My colleague Alex Dukalskis from University College Dublin and I have edited a recently published special issue of “Contemporary Politics” on the topic “Legitimation in Autocracies”. The special issue unites international scholars working in the field and is an attempt to push forward the debate about a factor that has gone almost unnoticed by the recent wave of comparative authoritarianism: autocratic legitimation. In the last two decades, various scholars have shed light into the black box of authoritarian regime dynamics. On the one hand, these scholars have focused on repression against the opposition. On the other hand, scholars have yielded important insights into the intra-elite cohesion of autocratic regimes. What is still missing, however, is the question to what extent an autocracy can rely on the masses, the “regular” people, to sustain their rule.

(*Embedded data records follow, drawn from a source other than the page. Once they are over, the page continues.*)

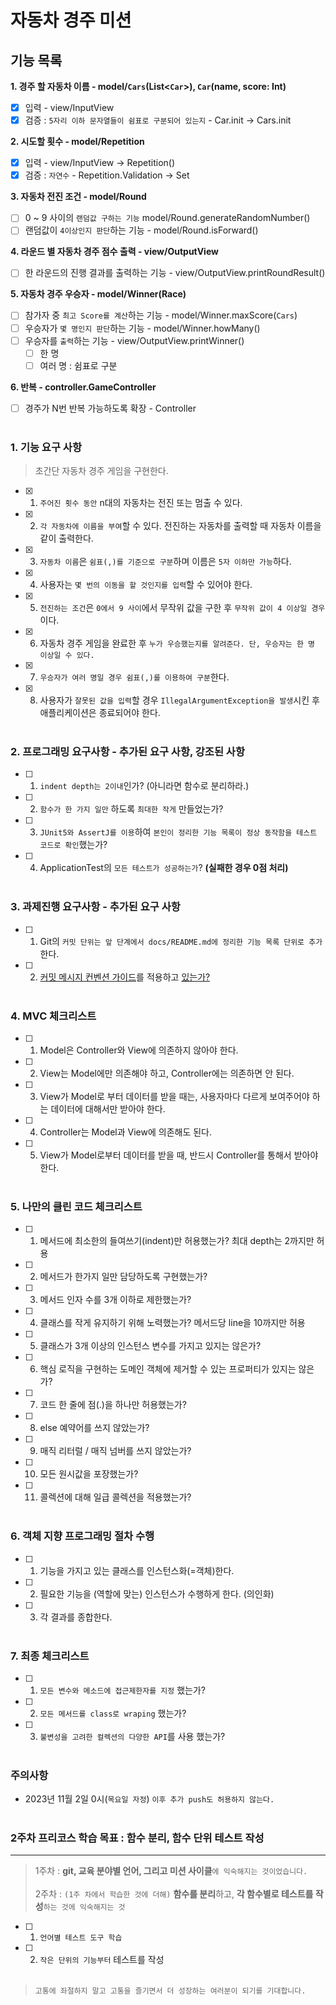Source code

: # 자동차 경주 미션

## 기능 목록
**1. 경주 할 자동차 이름 - model/`Cars`(List<`Car`>), `Car`(name, score: Int)**
- [x] 입력 - view/InputView
- [x] 검증 : `5자리 이하 문자열들이 쉼표로 구분되어 있는지` - Car.init -> Cars.init

**2. 시도할 횟수 - model/Repetition**
- [x] 입력 - view/InputView -> Repetition()
- [x] 검증 : `자연수` - Repetition.Validation -> Set

**3. 자동차 전진 조건 - model/Round**
- [ ] 0 ~ 9 사이의 `랜덤값 구하는 기능` model/Round.generateRandomNumber()
- [ ] 랜덤값이 `4이상인지 판단`하는 기능 - model/Round.isForward()

**4. 라운드 별 자동차 경주 점수 출력 - view/OutputView**
- [ ] 한 라운드의 진행 결과를 출력하는 기능 - view/OutputView.printRoundResult()

**5. 자동차 경주 우승자  - model/Winner(Race)**
- [ ] 참가자 중 `최고 Score를 계산`하는 기능 - model/Winner.maxScore(`Cars`)
- [ ] 우승자가 `몇 명인지 판단`하는 기능 - model/Winner.howMany()
- [ ] 우승자를 `출력`하는 기능 - view/OutputView.printWinner()
    - [ ] 한 명
    - [ ] 여러 명 : 쉼표로 구분

**6. 반복 - controller.GameController**
- [ ] 경주가 N번 반복 가능하도록 확장 - Controller
  <br><br>


### 1. 기능 요구 사항
> 초간단 자동차 경주 게임을 구현한다.
- [x] 1. `주어진 횟수 동안` n대의 자동차는 전진 또는 멈출 수 있다.
- [x] 2. `각 자동차에 이름을 부여`할 수 있다. 전진하는 자동차를 출력할 때 자동차 이름을 같이 출력한다.
- [x] 3. `자동차 이름`은 `쉼표(,)를 기준으로 구분`하며 이름은 `5자 이하만 가능`하다.
- [x] 4. 사용자는 `몇 번의 이동을 할 것인지를 입력`할 수 있어야 한다.
- [x] 5. `전진하는 조건`은 `0에서 9 사이`에서 무작위 값을 구한 후 `무작위 값이 4 이상일 경우`이다.
- [x] 6. 자동차 경주 게임을 완료한 후 `누가 우승했는지를 알려준다. 단, 우승자는 한 명 이상일 수 있다.`
- [x] 7. `우승자가 여러 명일 경우 쉼표(,)를 이용하여 구분`한다.
- [x] 8. 사용자가 `잘못된 값을 입력`할 경우 `IllegalArgumentException을 발생`시킨 후 애플리케이션은 종료되어야 한다.
         <br><br>


### 2. 프로그래밍 요구사항 - 추가된 요구 사항, 강조된 사항
- [ ] 1. `indent depth는 2이내`인가? (아니라면 함수로 분리하라.)
- [ ] 2. `함수가 한 가지 일만` 하도록 `최대한 작게` 만들었는가?
- [ ] 3. `JUnit5와 AssertJ를 이용`하여 `본인이 정리한 기능 목록이 정상 동작함을 테스트 코드로 확인`했는가?
- [ ] 4. ApplicationTest의 `모든 테스트가 성공하는가`? **(실패한 경우 0점 처리)**
         <br><br>


### 3. 과제진행 요구사항 - 추가된 요구 사항
- [ ] 1. Git의 `커밋 단위는 앞 단계에서 docs/README.md에 정리한 기능 목록 단위로 추가`한다.
- [ ] 2. [커밋 메시지 컨벤션 가이드](https://gist.github.com/stephenparish/9941e89d80e2bc58a153)를 적용하고 [있는가?](https://humorous-ptarmigan-c7f.notion.site/New-535ed797d3114366a08dd4b368669dfd?pvs=4)
         <br><br>


### 4. MVC 체크리스트
- [ ] 1. Model은 Controller와 View에 의존하지 않아야 한다.
- [ ] 2. View는 Model에만 의존해야 하고, Controller에는 의존하면 안 된다.
- [ ] 3. View가 Model로 부터 데이터를 받을 때는, 사용자마다 다르게 보여주어야 하는 데이터에 대해서만 받아야 한다.
- [ ] 4. Controller는 Model과 View에 의존해도 된다.
- [ ] 5. View가 Model로부터 데이터를 받을 때, 반드시 Controller를 통해서 받아야 한다.
         <br><br>


### 5. 나만의 클린 코드 체크리스트
- [ ] 1. 메서드에 최소한의 들여쓰기(indent)만 허용했는가? 최대 depth는 2까지만 허용
- [ ] 2. 메서드가 한가지 일만 담당하도록 구현했는가?
- [ ] 3. 메서드 인자 수를 3개 이하로 제한했는가?

- [ ] 4. 클래스를 작게 유지하기 위해 노력했는가? 메서드당 line을 10까지만 허용
- [ ] 5. 클래스가 3개 이상의 인스턴스 변수를 가지고 있지는 않은가?
- [ ] 6. 핵심 로직을 구현하는 도메인 객체에 제거할 수 있는 프로퍼티가 있지는 않은가?

- [ ] 7. 코드 한 줄에 점(.)을 하나만 허용했는가?
- [ ] 8. else 예약어를 쓰지 않았는가?
- [ ] 9. 매직 리터럴 / 매직 넘버를 쓰지 않았는가?

- [ ] 10. 모든 원시값을 포장했는가?
- [ ] 11. 콜렉션에 대해 일급 콜렉션을 적용했는가?
          <br><br>


### 6. 객체 지향 프로그래밍 절차 수행
- [ ] 1. 기능을 가지고 있는 클래스를 인스턴스화(=객체)한다.
- [ ] 2. 필요한 기능을 (역할에 맞는) 인스턴스가 수행하게 한다. (의인화)
- [ ] 3. 각 결과를 종합한다.
         <br><br>


### 7. 최종 체크리스트
- [ ] 1. `모든 변수와 메소드에 접근제한자를 지정` 했는가?
- [ ] 2. `모든 메서드를 class로 wraping` 했는가?
- [ ] 3. `불변성을 고려한 컬렉션의 다양한 API`를 사용 했는가?
         <br><br>


### 주의사항
* 2023년 11월 2일 0시(`목요일 자정`) `이후 추가 push도 허용하지 않는다.`
  <br><br>


### 2주차 프리코스 학습 목표 : **함수 분리, 함수 단위 테스트 작성**
___
> 1주차 : **git, 교육 분야별 언어, 그리고 미션 사이클**`에 익숙해지는 것이었습니다.` <br><br>
> 2주차 : `(1주 차에서 학습한 것에 더해)` **함수를 분리**하고, **각 함수별로 테스트를 작성**`하는 것에 익숙해지는 것`

- [ ] 1. `언어별 테스트 도구 학습`
- [ ] 2. `작은 단위의 기능부터` 테스트를 작성
         <br><br>

> `고통에 좌절하지 말고 고통을 즐기면서 더 성장하는 여러분이 되기를 기대합니다.`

In this light, the special issue tries to tackle the question: To what extent can autocracies legitimate their rule in the eyes of the ordinary citizens?

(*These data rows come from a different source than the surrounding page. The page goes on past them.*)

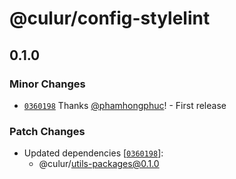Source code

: # @culur/config-stylelint

## 0.1.0

### Minor Changes

- [`0360198`](https://github.com/culur/culur/commit/03601985e13e749090f3fcbb6111562cf412b1cc) Thanks [@phamhongphuc](https://github.com/phamhongphuc)! - First release

### Patch Changes

- Updated dependencies [[`0360198`](https://github.com/culur/culur/commit/03601985e13e749090f3fcbb6111562cf412b1cc)]:
  - @culur/utils-packages@0.1.0

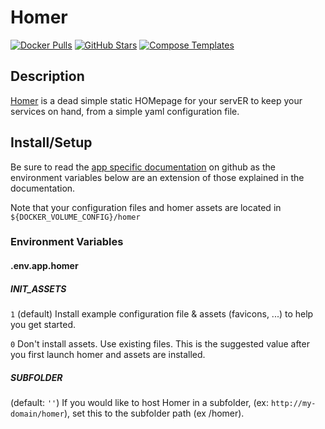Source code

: # Homer

[![Docker Pulls](https://img.shields.io/docker/pulls/b4bz/homer?style=flat-square&color=607D8B&label=docker%20pulls&logo=docker)](https://hub.docker.com/r/b4bz/homer)
[![GitHub Stars](https://img.shields.io/github/stars/bastienwirtz/homer?style=flat-square&color=607D8B&label=github%20stars&logo=github)](https://github.com/bastienwirtz/homer)
[![Compose Templates](https://img.shields.io/static/v1?style=flat-square&color=607D8B&label=compose&message=templates)](https://github.com/GhostWriters/DockSTARTer/tree/main/compose/.apps/homer)

## Description

[Homer](https://github.com/bastienwirtz/homer) is a dead simple static HOMepage for your servER to keep your services on hand, from a simple yaml configuration file.

## Install/Setup

Be sure to read the [app specific documentation](https://github.com/bastienwirtz/homer) on github as the environment variables below are an extension of those explained in the documentation.

Note that your configuration files and homer assets are located in `${DOCKER_VOLUME_CONFIG}/homer`

### Environment Variables

#### .env.app.homer

##### INIT_ASSETS

`1` (default) Install example configuration file & assets (favicons, ...) to help you get started.

`0` Don't install assets. Use existing files. This is the suggested value after you first launch homer and assets are installed.

##### SUBFOLDER

(default: `''`) If you would like to host Homer in a subfolder, (ex: `http://my-domain/homer`), set this to the subfolder path (ex /homer).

The contributions to this special issue range from conceptual discussions and the introduction of a new dataset to empirical analyses of hybrid regimes, electoral monitoring and the question to what extent social services can legitimize autocratic regimes. The synopsis of each article of the special issue is presented below.

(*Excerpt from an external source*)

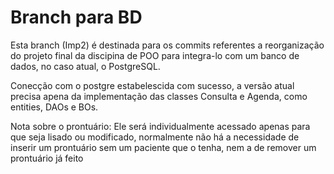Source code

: # Branch para BD
Esta branch (Imp2) é destinada para os commits referentes a reorganização do projeto final da discipina de POO para integra-lo com um banco de dados, no caso atual, o PostgreSQL.

Conecção com o postgre estabelescida com sucesso, a versão atual precisa apena da implementação das classes Consulta e Agenda, como entities, DAOs e BOs.

Nota sobre o prontuário: Ele será individualmente acessado apenas para que seja lisado ou modificado, normalmente não há a necessidade de inserir um prontuário sem um paciente que o tenha, nem a de remover um prontuário já feito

Alexander Dukalskis and Johannes Gerschewski: What autocracies say (and what citizens hear): proposing four mechanisms of autocratic legitimation
All autocratic governments make claims about why they are entitled to rule. Some autocracies are more talkative than others, but all regimes say something about why they deserve power. This article takes seriously these efforts by introducing and interrogating the concept of autocratic legitimation. After engaging in a definitional discussion, it traces the development of autocratic legitimation in modern political science by identifying major turning points, key concepts, and patterns of inquiry over time. Ultimately, this introductory article aims to not only argue that studying autocratic legitimation is important, but also to propose contexts, concepts, and distinctions for doing so productively. To this end, the article proposes four mechanisms of autocratic legitimation that can facilitate comparative analysis: indoctrination, passivity, performance, and democratic-procedural. Finally, the essay briefly introduces the five original articles that comprise the remainder of this special issue on autocratic legitimation. The article identifies avenues for further research and identifies how each article in the issue advances productive pathways of inquiry.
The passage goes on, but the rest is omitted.